With SCN5A gene mutations, sodium channels tend to malfunction at higher temperatures, unmasking BrS; therefore, pyrexia should be treated on a priority basis, and procedures causing pain that can increase parasympathetic tone should be done under proper analgesia. The management of BrS is focused on preventing its most feared outcome, i.e., SCD in a structurally normal heart. Electrolyte imbalances such as hypokalemia, hyperkalemia, and hypocalcemia should be managed promptly, and attention should be paid while prescribing drugs known to cause ventricular arrhythmias in patients with BrS. The first step of management entails educating the patient about triggers known to induce fatal arrhythmias. The first line of management remains an ICD for symptomatic patients who have a BrS pattern on ECG and mainly type 1 history of sudden cardiac arrest/SCD or unexplained syncope. ICD has shown to be superior to both pharmacotherapy and catheter ablation. Pharmacotherapy with antiarrhythmic drugs such as quinidine or amiodarone can be tried in patients with recurrent ventricular arrhythmia requiring multiple ICD shocks or in patients who have contraindications for ICD use (refusal by the patient for ICD implantation) and significant comorbidities with a reduced life expectancy [19].
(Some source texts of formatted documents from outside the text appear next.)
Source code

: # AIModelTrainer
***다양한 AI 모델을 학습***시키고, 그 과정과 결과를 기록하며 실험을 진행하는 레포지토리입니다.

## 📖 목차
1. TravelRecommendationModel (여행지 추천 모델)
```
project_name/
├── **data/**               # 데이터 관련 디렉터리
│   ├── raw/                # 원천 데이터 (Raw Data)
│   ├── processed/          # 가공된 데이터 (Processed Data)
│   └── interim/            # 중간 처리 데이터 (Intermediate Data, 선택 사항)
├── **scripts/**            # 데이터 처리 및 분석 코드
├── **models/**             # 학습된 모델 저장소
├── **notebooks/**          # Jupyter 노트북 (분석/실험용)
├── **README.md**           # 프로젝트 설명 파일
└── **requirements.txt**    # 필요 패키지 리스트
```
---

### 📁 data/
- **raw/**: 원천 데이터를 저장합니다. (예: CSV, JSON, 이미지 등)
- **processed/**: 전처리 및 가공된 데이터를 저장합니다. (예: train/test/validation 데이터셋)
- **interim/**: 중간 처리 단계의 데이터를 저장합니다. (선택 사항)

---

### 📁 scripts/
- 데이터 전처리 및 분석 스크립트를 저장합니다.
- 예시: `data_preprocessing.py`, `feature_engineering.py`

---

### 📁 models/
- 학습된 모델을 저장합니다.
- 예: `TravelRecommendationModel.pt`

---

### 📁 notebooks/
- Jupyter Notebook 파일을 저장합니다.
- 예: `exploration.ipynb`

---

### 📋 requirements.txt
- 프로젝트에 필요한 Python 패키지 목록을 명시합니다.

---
For a patient with COVID-19 with BrS, the patient should be triaged for hospital admission or home care; before discharging, pyrexia should be controlled aggressively, and hospitalized patients should be monitored for arrhythmias and hemodynamic status. Patients of COVID-19 can be dehydrated and electrolyte imbalanced due to diarrhea, vomiting, and fever; fluid management should be done conservatively, and a passive leg raise test can be used to assess preload responsiveness. In patients admitted to the ICU, checking brain natriuretic peptide (BNP) and troponin levels and performing echocardiography are recommended to assess cardiac involvement.

Conclusions

Symptoms such as a syncopal episode with a recent history of fever could be a sign of a life-threatening underlying condition such as BrS. Pyrexia is a potential trigger for fatal cardiac arrhythmia such as VF in a previously asymptomatic patient. Taking a detailed history of previous episodes of syncope and family history of SCD plays an important role in diagnosing and risk stratifying these patients. Fever associated with the COVID-19 pandemic has unmasked various cases of BrS, and triaging patients based on their severity should be done to avoid the medical futility of critical healthcare facilities on a non-critical patient who can be managed at home.